LES CONDITIONS DE PASSAGE D'UNE ŒUVRE DANS LE DOMAINE PUBLIC

En France, théoriquement, la durée légale du droit d'auteur se prolonge durant toute la vie de l'auteur et 70 ans après la mort de celui-ci. Ceci étant dit, comme il faut bien légiférer – en prenant soin de ne pas oublier les cas litigieux pouvant se présenter –, l'article L123 du Code de propriété intellectuelle stipule que toutes les œuvres sont concernés : écrits, photographies, audiovisuels, discours, musiques... jusqu'aux logiciels (brevets).
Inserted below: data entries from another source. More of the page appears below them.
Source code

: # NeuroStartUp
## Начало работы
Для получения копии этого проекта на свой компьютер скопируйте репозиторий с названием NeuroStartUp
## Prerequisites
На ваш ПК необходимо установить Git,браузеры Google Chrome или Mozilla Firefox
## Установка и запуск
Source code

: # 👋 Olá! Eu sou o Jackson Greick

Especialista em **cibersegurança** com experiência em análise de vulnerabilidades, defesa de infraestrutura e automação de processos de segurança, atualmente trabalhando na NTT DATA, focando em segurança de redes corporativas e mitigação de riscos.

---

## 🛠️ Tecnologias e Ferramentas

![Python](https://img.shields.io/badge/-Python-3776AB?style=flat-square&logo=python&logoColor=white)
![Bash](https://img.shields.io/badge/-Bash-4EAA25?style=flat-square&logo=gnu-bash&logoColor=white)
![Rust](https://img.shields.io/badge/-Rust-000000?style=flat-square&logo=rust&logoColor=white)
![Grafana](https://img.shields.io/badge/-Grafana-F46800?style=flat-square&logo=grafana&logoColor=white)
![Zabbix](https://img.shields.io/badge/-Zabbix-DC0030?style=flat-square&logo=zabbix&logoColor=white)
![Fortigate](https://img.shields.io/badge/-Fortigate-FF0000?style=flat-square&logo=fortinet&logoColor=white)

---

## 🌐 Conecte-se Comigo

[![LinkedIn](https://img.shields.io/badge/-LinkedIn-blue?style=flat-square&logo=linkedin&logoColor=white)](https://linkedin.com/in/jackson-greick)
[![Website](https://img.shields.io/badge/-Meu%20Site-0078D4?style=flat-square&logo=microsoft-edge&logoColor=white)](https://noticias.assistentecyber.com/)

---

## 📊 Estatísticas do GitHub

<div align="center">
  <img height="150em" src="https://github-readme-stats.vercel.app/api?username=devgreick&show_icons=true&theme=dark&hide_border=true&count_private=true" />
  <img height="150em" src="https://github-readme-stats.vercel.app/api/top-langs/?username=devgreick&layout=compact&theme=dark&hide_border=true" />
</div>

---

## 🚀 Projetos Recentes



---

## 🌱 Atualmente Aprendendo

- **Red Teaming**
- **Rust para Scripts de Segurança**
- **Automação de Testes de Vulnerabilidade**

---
LE PASSAGE DANS LE DOMAINE PUBLIC D'UNE ŒUVRE EN FRANCE

Le 1ᵉʳ janvier 2016, un livre va tout particulièrement retenir l'attention des médias. Il s'agit de Mein Kampf (Mon Combat) d'Adolf Hitler. Bien avant la date fatidique de son entrée dans le domaine public, le livre aura eu le mérite de relancer le débat sur l'opportunité de rééditer des écrits tendancieux à même de déstabiliser nos sociétés. La même année, le Boléro de Maurice Ravel, une œuvre hautement populaire, aura droit également à un certain écho dans la presse au moment de son passage dans le domaine public, mais pour des raisons bien évidemment très différentes.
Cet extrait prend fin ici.